Golf’s beloved television pioneer Judy Rankin returns to the booth next week for the 18th edition of the Solheim Cup. A 26-time winner on the LPGA, Rankin’s work schedule slowed down considerably in recent years, opening the door for Morgan Pressel to take over as lead analyst on LPGA coverage.
But with Pressel serving as an assistant captain for Stacy Lewis in Spain, Rankin happily agreed to fill in and will sit alongside good friends Terry Gannon and Juli Inkster for the Golf Channel broadcast.
This year’s Solheim Cup will be contested in Spain for the first time, Sept. 22-24, at the picturesque Finca Cortesin resort.

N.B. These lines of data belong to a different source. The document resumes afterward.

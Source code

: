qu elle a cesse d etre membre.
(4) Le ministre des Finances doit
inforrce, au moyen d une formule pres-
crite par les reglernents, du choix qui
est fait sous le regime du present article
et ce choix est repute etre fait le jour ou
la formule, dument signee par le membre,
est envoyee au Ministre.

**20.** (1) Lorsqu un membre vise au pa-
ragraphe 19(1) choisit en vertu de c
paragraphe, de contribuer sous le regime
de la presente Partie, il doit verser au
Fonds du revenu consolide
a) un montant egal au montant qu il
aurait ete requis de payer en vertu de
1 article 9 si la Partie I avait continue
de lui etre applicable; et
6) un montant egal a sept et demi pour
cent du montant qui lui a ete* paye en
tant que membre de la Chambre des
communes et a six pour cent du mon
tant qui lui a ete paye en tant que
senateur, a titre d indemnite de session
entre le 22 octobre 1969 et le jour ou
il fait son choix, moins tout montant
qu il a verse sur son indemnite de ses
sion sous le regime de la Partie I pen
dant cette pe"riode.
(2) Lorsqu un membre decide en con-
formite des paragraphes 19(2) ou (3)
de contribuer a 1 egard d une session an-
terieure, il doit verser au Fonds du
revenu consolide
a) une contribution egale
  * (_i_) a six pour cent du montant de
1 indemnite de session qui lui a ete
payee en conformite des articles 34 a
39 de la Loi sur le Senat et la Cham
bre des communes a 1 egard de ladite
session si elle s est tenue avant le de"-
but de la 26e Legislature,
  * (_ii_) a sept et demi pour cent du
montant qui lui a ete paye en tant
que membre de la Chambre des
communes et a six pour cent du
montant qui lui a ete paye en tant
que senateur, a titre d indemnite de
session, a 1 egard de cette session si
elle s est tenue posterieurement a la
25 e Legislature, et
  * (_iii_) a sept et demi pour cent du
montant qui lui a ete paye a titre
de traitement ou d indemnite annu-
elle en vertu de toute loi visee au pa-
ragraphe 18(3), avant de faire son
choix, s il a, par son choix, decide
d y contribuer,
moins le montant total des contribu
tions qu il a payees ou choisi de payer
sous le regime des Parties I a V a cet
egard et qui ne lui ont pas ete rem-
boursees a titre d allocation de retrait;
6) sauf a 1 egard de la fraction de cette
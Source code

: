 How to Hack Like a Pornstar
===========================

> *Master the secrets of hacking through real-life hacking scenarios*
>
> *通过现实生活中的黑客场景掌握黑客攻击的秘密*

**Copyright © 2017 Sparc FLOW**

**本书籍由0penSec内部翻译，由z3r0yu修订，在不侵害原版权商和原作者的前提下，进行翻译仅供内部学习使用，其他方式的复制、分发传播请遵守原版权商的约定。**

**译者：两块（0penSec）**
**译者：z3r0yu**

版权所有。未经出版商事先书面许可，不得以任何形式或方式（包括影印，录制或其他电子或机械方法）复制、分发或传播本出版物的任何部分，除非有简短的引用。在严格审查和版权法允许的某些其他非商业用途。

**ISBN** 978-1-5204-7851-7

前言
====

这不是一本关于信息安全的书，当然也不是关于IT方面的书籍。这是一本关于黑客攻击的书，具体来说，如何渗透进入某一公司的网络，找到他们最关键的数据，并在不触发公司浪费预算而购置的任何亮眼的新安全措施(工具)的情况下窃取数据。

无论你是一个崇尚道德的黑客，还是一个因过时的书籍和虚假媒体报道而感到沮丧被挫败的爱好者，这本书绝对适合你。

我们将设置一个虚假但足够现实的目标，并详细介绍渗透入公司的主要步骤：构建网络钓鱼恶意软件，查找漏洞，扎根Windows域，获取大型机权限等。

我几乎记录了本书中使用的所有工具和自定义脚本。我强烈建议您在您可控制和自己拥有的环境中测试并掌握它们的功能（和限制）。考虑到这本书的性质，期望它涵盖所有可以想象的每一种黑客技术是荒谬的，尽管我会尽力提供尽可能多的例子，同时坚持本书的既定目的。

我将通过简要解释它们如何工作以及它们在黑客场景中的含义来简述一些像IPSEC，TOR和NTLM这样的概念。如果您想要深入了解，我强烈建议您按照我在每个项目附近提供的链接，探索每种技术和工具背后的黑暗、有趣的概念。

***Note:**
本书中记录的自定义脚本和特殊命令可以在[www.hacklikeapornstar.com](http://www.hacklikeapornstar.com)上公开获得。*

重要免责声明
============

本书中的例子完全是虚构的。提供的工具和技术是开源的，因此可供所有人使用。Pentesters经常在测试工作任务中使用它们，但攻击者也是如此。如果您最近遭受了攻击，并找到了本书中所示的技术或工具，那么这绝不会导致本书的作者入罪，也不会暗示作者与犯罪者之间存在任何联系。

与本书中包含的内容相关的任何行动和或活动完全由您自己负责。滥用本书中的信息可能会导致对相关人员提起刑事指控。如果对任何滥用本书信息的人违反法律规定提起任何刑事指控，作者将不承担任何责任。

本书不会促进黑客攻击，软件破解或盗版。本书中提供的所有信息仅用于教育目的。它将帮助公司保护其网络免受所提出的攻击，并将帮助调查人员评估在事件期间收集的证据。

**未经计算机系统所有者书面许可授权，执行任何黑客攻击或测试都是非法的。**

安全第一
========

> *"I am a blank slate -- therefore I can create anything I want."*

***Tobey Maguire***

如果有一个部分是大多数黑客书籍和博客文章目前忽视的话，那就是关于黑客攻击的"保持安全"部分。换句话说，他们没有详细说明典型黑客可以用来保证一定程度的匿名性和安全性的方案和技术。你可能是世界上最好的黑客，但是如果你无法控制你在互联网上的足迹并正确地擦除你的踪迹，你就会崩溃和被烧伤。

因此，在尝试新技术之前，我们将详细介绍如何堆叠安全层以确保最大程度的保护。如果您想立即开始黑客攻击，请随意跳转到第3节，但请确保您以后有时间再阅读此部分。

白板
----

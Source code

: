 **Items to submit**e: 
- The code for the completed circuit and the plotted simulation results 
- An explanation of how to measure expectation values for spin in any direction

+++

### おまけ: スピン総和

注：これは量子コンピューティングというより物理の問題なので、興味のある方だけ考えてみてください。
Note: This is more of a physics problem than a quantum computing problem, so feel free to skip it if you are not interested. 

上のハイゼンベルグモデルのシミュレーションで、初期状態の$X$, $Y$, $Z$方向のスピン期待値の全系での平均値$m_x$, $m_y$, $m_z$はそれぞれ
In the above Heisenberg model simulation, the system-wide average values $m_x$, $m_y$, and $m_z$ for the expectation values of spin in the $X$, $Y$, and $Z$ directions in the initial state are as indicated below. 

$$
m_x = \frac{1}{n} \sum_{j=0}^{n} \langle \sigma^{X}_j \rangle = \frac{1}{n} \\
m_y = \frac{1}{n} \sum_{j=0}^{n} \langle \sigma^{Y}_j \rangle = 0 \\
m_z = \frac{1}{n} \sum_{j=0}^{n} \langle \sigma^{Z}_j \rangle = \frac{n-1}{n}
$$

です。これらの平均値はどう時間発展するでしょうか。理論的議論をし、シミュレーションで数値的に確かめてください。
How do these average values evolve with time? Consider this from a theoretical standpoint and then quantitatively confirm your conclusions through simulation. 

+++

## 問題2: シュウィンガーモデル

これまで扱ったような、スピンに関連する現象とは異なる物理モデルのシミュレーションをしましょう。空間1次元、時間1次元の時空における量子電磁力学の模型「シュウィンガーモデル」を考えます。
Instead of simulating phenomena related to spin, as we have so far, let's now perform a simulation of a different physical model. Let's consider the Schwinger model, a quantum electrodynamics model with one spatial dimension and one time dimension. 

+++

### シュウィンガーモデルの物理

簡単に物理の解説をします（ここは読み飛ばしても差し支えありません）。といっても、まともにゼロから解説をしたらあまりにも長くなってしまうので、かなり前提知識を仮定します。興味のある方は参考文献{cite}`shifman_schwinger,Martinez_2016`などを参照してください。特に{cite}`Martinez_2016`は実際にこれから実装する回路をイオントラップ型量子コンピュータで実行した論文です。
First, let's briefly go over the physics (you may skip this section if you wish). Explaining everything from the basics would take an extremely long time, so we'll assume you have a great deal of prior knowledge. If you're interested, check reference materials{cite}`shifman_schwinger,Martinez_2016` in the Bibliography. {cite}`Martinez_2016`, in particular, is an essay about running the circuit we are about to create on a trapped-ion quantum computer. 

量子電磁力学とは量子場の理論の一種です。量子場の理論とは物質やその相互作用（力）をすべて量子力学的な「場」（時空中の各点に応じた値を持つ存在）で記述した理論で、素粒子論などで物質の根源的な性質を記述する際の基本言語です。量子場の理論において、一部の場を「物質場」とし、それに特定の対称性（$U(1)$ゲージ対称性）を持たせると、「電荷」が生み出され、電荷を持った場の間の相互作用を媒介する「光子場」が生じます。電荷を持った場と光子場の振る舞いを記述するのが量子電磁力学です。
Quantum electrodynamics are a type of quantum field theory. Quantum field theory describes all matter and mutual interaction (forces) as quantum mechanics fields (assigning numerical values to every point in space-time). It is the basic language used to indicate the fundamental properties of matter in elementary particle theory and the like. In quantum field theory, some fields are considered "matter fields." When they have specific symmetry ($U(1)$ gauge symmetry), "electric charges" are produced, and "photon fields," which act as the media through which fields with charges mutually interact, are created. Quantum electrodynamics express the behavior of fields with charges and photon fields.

Rankin twice captained Team USA to victory in 1996 and 1998. Golfweek caught up with the 78-year-old World Golf Hall of Fame member before she headed overseas.
Golfweek: How exciting is it for you to be back in the booth for the Solheim?
Judy Rankin: It’s great. What a good friend of mine Terry (Gannon) is … a bit like Mike Tirico. He can carry the person next to him if he has to. Juli (Inkster) and I are going to share this fun. We have become, over time, quite good friends. I’m just really looking forward to it.
I feel like the Solheim Cup and the matches and the way that all works, both Juli and I are so familiar with so much of it, or maybe all of it. It’s a different animal than a tournament with 144 players.
GW: How is it more challenging?
JR: I think it’s a different kind of pressure for players. I think you have to be able to relate that and what it might be. You know, there’s a general pressure of match play anyway.
There is the pressure of playing for your country. And I’m speaking on both sides of the aisle here. There is oftentimes the pressure of having a partner and wanting to carry your part of the load. And then there is just the general pressure of it being so important to so many people – not just to you and your caddie or you and your parents, but to everybody in your circle and on your team and all those things.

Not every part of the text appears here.